## Exercise requirements
Only lines holding the word "target" are wanted from the records; copy all of them.

## Supplied data
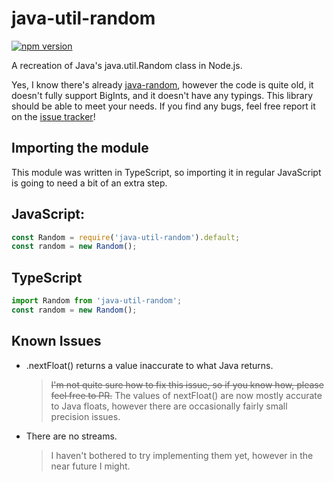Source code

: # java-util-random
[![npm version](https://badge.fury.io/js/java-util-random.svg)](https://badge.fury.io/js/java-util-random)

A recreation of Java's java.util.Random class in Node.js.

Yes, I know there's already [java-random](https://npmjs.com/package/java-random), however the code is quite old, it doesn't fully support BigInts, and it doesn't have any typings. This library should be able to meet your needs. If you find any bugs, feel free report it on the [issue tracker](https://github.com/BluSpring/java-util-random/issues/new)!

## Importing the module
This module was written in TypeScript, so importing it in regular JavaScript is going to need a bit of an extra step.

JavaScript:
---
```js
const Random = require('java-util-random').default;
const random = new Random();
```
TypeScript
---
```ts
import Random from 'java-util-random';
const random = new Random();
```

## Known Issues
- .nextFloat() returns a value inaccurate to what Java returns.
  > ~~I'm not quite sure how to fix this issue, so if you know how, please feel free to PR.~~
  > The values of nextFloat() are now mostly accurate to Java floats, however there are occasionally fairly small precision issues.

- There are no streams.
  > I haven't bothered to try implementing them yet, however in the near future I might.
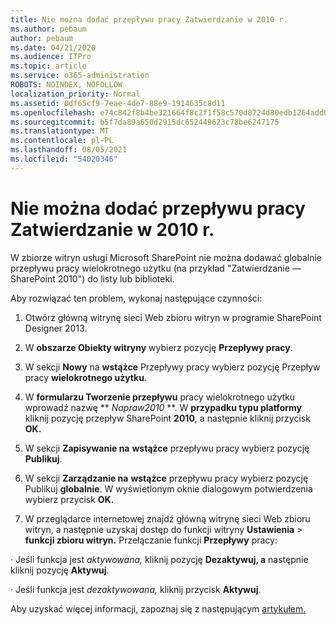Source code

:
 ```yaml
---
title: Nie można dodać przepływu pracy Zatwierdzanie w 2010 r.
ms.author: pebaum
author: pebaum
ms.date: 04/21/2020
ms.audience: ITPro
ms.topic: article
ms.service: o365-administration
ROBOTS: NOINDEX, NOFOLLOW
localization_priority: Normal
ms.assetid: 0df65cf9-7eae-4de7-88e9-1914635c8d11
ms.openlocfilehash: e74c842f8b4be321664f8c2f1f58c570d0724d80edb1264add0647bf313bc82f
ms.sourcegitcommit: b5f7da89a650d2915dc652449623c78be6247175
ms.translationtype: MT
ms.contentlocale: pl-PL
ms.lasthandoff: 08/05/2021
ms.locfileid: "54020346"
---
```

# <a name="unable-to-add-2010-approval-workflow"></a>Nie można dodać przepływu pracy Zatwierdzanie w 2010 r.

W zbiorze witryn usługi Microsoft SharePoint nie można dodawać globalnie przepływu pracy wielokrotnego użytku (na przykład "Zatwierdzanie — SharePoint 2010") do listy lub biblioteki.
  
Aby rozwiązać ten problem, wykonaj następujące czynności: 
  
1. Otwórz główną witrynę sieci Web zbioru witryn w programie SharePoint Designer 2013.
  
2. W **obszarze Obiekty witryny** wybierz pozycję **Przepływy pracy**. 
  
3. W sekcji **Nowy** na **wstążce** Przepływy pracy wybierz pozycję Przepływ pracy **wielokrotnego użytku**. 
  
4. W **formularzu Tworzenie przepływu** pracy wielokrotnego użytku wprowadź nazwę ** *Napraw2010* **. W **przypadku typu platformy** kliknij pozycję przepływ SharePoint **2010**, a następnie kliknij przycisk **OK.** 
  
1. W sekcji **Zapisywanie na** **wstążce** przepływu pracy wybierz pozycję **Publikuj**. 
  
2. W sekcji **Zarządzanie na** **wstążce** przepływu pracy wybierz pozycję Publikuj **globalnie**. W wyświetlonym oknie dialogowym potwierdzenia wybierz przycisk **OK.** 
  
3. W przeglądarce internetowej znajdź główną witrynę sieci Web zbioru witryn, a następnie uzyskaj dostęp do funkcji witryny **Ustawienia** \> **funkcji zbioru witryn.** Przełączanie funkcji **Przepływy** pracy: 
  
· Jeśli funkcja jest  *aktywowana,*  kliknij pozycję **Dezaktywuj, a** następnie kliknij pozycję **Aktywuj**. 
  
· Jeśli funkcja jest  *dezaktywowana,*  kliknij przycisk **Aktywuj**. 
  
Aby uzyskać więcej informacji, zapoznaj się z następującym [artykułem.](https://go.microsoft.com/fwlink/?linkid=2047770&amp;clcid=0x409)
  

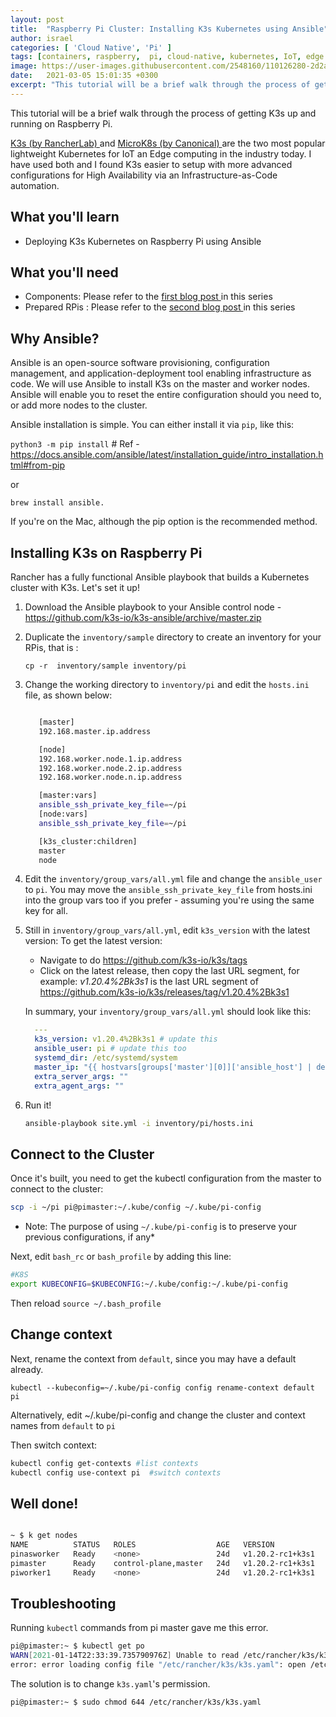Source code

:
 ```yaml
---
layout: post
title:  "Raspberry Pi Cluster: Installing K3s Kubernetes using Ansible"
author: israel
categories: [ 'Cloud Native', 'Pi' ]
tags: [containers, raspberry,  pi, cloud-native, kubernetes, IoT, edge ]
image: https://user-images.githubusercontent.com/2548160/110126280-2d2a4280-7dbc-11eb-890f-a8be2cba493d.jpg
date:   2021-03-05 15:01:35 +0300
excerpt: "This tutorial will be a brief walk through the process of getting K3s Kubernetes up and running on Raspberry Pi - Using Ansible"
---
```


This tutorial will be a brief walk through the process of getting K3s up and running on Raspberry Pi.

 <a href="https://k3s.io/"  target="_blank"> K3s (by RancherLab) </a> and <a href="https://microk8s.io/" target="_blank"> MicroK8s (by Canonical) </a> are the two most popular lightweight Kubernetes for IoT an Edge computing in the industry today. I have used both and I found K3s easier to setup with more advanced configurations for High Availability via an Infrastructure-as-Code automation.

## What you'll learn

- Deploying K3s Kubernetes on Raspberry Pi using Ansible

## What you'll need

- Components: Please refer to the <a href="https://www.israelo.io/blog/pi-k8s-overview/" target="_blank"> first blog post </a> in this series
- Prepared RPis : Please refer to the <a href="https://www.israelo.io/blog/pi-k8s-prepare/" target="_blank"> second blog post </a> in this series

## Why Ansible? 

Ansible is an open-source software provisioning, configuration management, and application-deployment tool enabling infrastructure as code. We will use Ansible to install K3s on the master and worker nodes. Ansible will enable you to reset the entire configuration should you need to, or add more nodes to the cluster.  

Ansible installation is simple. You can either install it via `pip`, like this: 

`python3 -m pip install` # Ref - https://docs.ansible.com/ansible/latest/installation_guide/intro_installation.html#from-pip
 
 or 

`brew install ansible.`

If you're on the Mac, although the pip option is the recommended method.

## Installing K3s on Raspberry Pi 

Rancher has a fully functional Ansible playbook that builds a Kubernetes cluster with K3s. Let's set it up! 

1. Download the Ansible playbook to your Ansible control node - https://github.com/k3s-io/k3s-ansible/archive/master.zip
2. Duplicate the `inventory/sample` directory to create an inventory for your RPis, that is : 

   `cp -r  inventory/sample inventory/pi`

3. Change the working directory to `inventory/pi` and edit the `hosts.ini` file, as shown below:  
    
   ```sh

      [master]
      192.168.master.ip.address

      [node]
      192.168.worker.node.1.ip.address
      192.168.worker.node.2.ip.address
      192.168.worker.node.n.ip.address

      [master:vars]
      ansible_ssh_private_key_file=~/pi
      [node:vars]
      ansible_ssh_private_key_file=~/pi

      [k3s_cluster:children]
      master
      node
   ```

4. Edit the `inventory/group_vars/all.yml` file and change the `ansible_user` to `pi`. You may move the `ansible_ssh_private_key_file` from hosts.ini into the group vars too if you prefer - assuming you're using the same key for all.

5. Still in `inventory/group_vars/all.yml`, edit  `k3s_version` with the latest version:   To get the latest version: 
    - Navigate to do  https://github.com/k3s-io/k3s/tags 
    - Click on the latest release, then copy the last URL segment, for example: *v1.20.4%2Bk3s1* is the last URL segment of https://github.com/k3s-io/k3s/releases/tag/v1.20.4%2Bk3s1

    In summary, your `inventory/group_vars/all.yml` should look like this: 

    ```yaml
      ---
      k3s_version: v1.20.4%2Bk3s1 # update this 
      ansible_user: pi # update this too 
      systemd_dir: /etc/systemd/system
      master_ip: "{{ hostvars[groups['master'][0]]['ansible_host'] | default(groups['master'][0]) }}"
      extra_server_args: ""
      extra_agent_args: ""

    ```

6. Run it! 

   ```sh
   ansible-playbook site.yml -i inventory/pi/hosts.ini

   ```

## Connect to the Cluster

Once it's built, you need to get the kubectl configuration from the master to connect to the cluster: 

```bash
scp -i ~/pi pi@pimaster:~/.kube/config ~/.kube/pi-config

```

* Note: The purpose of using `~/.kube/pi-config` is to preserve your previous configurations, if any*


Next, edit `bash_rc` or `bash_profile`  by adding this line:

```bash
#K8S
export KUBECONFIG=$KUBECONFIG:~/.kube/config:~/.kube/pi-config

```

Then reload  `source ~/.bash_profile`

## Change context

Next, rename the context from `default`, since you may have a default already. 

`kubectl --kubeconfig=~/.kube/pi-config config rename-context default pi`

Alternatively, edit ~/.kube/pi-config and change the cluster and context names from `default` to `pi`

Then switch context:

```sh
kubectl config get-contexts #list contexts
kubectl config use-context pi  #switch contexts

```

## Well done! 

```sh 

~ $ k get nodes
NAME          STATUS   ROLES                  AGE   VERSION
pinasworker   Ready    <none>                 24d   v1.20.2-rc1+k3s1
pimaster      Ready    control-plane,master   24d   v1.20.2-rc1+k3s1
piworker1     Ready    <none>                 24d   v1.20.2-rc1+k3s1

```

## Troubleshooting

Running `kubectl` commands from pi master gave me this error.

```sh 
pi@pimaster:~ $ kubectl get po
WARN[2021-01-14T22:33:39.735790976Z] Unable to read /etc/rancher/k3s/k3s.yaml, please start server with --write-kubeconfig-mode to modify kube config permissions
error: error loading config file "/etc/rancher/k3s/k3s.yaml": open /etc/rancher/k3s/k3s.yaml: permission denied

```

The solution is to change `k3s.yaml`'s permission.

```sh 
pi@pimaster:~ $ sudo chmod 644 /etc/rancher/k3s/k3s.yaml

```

## Task result
 <a href="https://k3s.io/"  target="_blank"> K3s (by RancherLab) </a> and <a href="https://microk8s.io/" target="_blank"> MicroK8s (by Canonical) </a> are the two most popular lightweight Kubernetes for IoT an Edge computing in the industry today. I have used both and I found K3s easier to setup with more advanced configurations for High Availability via an Infrastructure-as-Code automation.
- Components: Please refer to the <a href="https://www.israelo.io/blog/pi-k8s-overview/" target="_blank"> first blog post </a> in this series
- Prepared RPis : Please refer to the <a href="https://www.israelo.io/blog/pi-k8s-prepare/" target="_blank"> second blog post </a> in this series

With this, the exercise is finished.